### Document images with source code
+ + + +

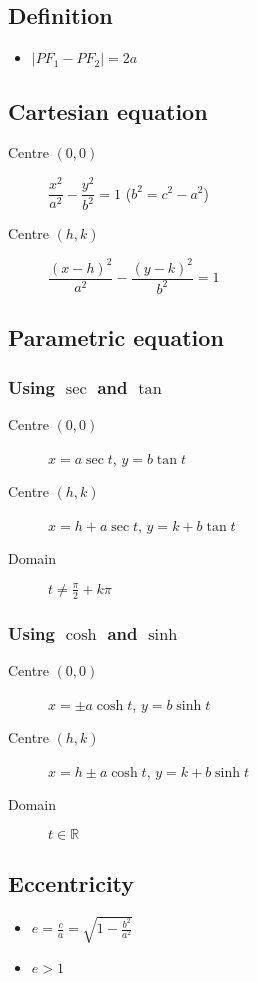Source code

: \subsection{Definition}
\begin{itemize}
    \item $|PF_1 - PF_2| = 2a$
\end{itemize}
\subsection{Cartesian equation}
\begin{description}
    \item[Centre $(0,0)$] $\dfrac{x^2}{a^2}-\dfrac{y^2}{b^2}=1$ ($b^2=c^2-a^2$)
    \item[Centre $(h,k)$] $\dfrac{(x-h)^2}{a^2}-\dfrac{(y-k)^2}{b^2}=1$
\end{description}
\subsection{Parametric equation}
\subsubsection{Using $\sec$ and $\tan$}
\begin{description}
    \item[Centre $(0,0)$] $x=a\sec t$, $y=b\tan t$
    \item[Centre $(h,k)$] $x=h+a\sec t$, $y=k+b\tan t$
    \item[Domain] $t\neq \frac{\pi}{2}+k\pi$
\end{description}
\subsubsection{Using $\cosh$ and $\sinh$}

\begin{description}
    \item[Centre $(0,0)$] $x=\pm a\cosh t$, $y=b\sinh t$
    \item[Centre $(h,k)$] $x=h\pm a\cosh t$, $y=k+b\sinh t$
    \item[Domain] $t \in \mathbb{R}$
\end{description}
\subsection{Eccentricity}
\begin{itemize}
    \item $e=\frac{c}{a}=\sqrt{1-\frac{b^2}{a^2}}$
    \item $e>1$
\end{itemize}
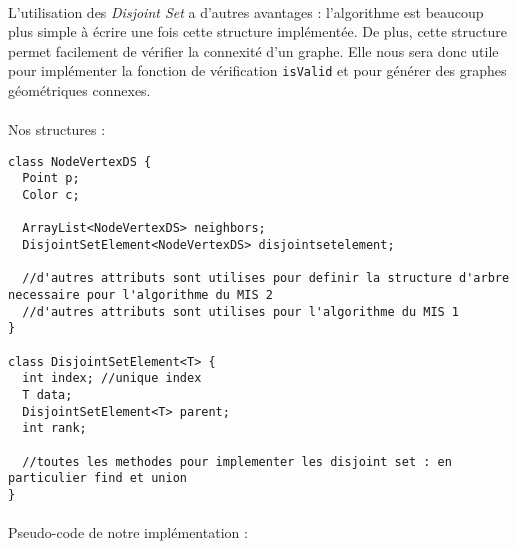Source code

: \paragraph{}
L'utilisation des \textit{Disjoint Set} a d'autres avantages : l'algorithme est beaucoup plus simple à écrire une fois cette structure implémentée. De plus, cette structure permet facilement de vérifier la connexité d'un graphe. Elle nous sera donc utile pour implémenter la fonction de vérification \verb?isValid? et pour générer des graphes géométriques connexes.

\paragraph{}
Nos structures :
\begin{lstlisting}
class NodeVertexDS {
  Point p;
  Color c;
  
  ArrayList<NodeVertexDS> neighbors;
  DisjointSetElement<NodeVertexDS> disjointsetelement;
  
  //d'autres attributs sont utilises pour definir la structure d'arbre necessaire pour l'algorithme du MIS 2
  //d'autres attributs sont utilises pour l'algorithme du MIS 1
}

class DisjointSetElement<T> {
  int index; //unique index
  T data;
  DisjointSetElement<T> parent;
  int rank;
  
  //toutes les methodes pour implementer les disjoint set : en particulier find et union
}
\end{lstlisting}

\paragraph{}
Pseudo-code de notre implémentation :


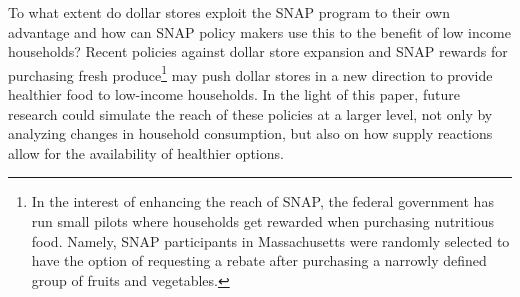 \documentclass[11.5pt]{article}
\begin{document}
To what extent do dollar stores exploit the SNAP program to their own advantage and how can SNAP policy makers use this to the benefit of low income households? Recent policies against dollar store expansion and SNAP rewards for purchasing fresh produce\footnote{In the interest of enhancing the reach of SNAP, the federal government has run small pilots where households get rewarded when purchasing nutritious food. Namely, SNAP  participants in Massachusetts were randomly selected to have the option of requesting a rebate after purchasing a narrowly defined group of fruits and vegetables.} may push dollar stores in a new direction to provide healthier food to low-income households. In the light of this paper, future research could simulate the reach of these policies at a larger level, not only by analyzing changes in household consumption, but also on how supply reactions allow for the availability of healthier options. 








\end{document}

+ + + +

### Your task
A single figure is required: the number of lines in the entries above that include the word "NodeVertexDS".

### Response area
3